The only potential problem (which I just now thought of) would be 
increments with type void (e.g. ++i, iter.step()). Do tuple values allow 
void elements? If not, would it do any harm to allow them?
December 25, 2008
Re: Things that may be removed
On Thu, 25 Dec 2008 15:09:59 +0100, Frits van Bommel
<fvbommel@REMwOVExCAPSs.nl> wrote:

>Jarrett Billingsley wrote:
>> On Wed, Dec 24, 2008 at 5:24 PM, Yigal Chripun <yigal100@gmail.com> wrote:
>>> why not replace the current comma operator with tuple support?
>>> the comma op needs to be higher than assingment in precedence and instead of
>>> evaluating the expressions left to right and returning the value of the
>>> _last_ expression as the return value of the op, return _all_ expressions'
>>> return values as a value tuple. the current behavior that is really used
>>> only in for loops can be implemented with tuples as well.
>>>
>>> insted of:
>>> for (int i = 0, long j = 0; ...; ...) {...}
>> 
>> Actually that's not legal syntax.  You're thinking of "int i = 0, j =
>> 0", which is parsed as a single declaration statement which declares
>> two variables.  This does not use the comma operator.
>> 
>> The place where the comma operator is used is in the increment:
>> 
>> for(..; ..; i++, j++)
>> 
>> All that has to be done here is the comma has to be added to the
>> increment grammar of the for loop.  (MiniD does this.)
>
>Actually, that isn't even needed. Since the return value of the 
>increment is never used, and it can be any type at all, there would be 
>no reason to change that line of code at all.
>So the increment clause is suddenly a tuple? Who cares; it still 
>increments just fine, doesn't it? :)
>
>The only potential problem (which I just now thought of) would be 
>increments with type void (e.g. ++i, iter.step()). Do tuple values allow 
>void elements? If not, would it do any harm to allow them?

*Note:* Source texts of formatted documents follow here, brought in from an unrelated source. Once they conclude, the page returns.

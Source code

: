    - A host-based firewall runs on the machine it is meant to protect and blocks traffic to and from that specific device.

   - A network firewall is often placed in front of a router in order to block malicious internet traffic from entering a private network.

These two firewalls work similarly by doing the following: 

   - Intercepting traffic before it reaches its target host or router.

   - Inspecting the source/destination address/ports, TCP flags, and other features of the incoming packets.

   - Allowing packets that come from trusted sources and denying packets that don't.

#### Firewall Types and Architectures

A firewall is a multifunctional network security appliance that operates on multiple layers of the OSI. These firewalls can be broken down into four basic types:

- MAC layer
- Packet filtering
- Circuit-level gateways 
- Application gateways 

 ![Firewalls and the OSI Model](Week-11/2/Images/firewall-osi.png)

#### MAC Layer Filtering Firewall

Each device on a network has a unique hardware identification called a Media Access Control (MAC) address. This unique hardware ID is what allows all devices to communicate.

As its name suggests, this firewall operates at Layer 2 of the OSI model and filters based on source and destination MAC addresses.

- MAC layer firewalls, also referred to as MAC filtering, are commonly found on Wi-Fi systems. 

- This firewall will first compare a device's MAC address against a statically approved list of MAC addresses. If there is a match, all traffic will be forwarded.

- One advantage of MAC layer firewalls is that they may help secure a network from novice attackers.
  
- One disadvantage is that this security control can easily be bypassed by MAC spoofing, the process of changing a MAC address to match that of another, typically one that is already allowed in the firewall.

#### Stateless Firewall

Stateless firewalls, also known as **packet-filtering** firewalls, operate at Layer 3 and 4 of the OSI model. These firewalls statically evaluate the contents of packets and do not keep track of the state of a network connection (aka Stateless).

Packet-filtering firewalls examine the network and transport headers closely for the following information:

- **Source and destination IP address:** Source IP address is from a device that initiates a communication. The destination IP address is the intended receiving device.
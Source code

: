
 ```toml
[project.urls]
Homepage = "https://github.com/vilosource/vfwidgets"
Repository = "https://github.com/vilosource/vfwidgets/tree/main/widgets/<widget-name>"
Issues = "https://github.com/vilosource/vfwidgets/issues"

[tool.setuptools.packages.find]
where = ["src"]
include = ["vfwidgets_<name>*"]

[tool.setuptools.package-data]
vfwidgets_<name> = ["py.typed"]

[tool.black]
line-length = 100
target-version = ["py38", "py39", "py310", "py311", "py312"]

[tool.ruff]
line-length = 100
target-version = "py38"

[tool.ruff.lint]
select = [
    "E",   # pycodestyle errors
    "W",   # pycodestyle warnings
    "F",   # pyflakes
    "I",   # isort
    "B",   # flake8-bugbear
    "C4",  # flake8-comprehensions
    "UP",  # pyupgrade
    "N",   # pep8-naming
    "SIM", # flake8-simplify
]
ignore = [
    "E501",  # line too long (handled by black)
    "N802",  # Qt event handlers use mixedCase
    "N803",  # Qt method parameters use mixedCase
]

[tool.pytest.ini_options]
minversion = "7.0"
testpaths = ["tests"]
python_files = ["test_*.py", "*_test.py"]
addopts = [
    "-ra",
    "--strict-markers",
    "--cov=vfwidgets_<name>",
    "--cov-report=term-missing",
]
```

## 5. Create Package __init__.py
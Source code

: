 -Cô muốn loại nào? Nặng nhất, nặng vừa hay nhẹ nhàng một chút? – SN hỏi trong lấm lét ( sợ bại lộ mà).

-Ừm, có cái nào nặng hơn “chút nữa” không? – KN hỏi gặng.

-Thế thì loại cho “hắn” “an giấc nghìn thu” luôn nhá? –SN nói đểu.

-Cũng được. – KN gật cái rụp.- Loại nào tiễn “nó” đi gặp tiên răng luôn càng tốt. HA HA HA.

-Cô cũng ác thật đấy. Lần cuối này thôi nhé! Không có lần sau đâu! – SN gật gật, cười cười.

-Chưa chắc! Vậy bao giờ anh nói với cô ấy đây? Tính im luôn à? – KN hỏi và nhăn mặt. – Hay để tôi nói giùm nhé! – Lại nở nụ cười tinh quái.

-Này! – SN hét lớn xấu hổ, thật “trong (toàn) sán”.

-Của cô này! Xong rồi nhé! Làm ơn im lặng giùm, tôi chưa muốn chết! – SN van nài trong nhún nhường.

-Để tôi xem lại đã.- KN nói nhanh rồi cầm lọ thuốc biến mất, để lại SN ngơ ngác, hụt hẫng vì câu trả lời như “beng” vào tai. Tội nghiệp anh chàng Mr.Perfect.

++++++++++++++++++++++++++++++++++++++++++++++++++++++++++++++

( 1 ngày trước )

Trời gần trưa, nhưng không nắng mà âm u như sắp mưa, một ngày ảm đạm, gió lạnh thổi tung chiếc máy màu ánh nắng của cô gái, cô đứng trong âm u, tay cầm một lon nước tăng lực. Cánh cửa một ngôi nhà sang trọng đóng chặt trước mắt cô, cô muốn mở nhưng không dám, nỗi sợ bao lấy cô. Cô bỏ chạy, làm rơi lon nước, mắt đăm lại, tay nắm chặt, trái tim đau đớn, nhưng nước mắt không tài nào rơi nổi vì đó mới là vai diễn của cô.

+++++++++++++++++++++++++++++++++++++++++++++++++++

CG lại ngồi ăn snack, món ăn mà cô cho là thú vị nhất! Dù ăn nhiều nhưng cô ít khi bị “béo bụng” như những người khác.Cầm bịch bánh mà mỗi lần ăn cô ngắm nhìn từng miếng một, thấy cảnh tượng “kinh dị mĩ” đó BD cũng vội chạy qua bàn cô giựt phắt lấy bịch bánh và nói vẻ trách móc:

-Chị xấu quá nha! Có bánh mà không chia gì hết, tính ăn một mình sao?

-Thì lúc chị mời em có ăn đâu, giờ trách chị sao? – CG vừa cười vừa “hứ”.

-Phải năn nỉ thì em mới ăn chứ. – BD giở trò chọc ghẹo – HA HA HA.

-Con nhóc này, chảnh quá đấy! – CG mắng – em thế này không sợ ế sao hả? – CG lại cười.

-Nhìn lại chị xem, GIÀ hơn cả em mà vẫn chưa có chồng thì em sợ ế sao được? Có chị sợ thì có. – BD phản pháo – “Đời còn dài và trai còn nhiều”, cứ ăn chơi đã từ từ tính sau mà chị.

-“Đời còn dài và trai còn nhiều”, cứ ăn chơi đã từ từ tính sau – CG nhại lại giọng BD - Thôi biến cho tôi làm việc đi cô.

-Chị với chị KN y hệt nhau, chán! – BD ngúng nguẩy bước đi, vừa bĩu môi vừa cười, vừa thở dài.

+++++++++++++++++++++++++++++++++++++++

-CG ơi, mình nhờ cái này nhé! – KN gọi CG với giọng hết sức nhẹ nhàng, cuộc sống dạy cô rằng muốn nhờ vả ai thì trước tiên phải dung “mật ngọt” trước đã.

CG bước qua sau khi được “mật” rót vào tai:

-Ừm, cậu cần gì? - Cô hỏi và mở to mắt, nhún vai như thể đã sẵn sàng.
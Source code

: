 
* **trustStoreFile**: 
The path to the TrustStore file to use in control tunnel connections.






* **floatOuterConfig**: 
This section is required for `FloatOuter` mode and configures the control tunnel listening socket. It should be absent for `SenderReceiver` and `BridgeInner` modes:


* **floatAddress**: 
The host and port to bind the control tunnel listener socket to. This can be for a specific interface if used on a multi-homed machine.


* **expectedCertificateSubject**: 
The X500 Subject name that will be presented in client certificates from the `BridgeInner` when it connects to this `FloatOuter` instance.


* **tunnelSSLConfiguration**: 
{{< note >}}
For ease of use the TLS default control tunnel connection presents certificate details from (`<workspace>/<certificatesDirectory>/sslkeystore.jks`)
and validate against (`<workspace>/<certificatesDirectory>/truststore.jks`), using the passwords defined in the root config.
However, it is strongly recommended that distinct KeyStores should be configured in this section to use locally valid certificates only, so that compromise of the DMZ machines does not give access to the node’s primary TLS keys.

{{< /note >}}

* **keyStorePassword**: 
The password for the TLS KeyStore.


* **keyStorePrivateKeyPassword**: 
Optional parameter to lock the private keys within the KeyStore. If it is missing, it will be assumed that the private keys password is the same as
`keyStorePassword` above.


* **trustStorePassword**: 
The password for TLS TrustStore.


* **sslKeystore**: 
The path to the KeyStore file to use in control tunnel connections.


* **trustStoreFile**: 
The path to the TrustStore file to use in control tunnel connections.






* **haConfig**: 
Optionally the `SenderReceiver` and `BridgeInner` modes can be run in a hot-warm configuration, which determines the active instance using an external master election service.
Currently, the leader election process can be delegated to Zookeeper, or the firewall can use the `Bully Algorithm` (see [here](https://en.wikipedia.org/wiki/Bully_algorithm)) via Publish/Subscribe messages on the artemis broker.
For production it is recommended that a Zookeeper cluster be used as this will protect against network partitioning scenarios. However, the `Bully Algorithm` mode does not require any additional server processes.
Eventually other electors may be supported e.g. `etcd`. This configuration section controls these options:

I wish void values would be legal. One more inconsistency hindering
generic programming would probably go from the type system. Now almost
any place when void is used as a type needs to be special-cased. For
example, I don't see why the following should be illegal:

T foo(T = void)()
{
   return T.init;
}

foo(); // error
December 27, 2008
Re: Things that may be removed
On Mon, 22 Dec 2008 21:45:06 +0300, "Denis Koroskin"
<2korden@gmail.com> wrote:

>> could be renamed to something like "std.reflection"
>
>I treat the whole __traits feature as a hack. There are better  
>alternatives (discussed many times) with same functionality and better  
>syntax (Foo.traits.isAbstractClass, writefln.traits.isVirtualFunction etc  
>to name one).

There hasn't been a response from Walter to those discussions. Is it
safe to assume __traits is not going to change soon?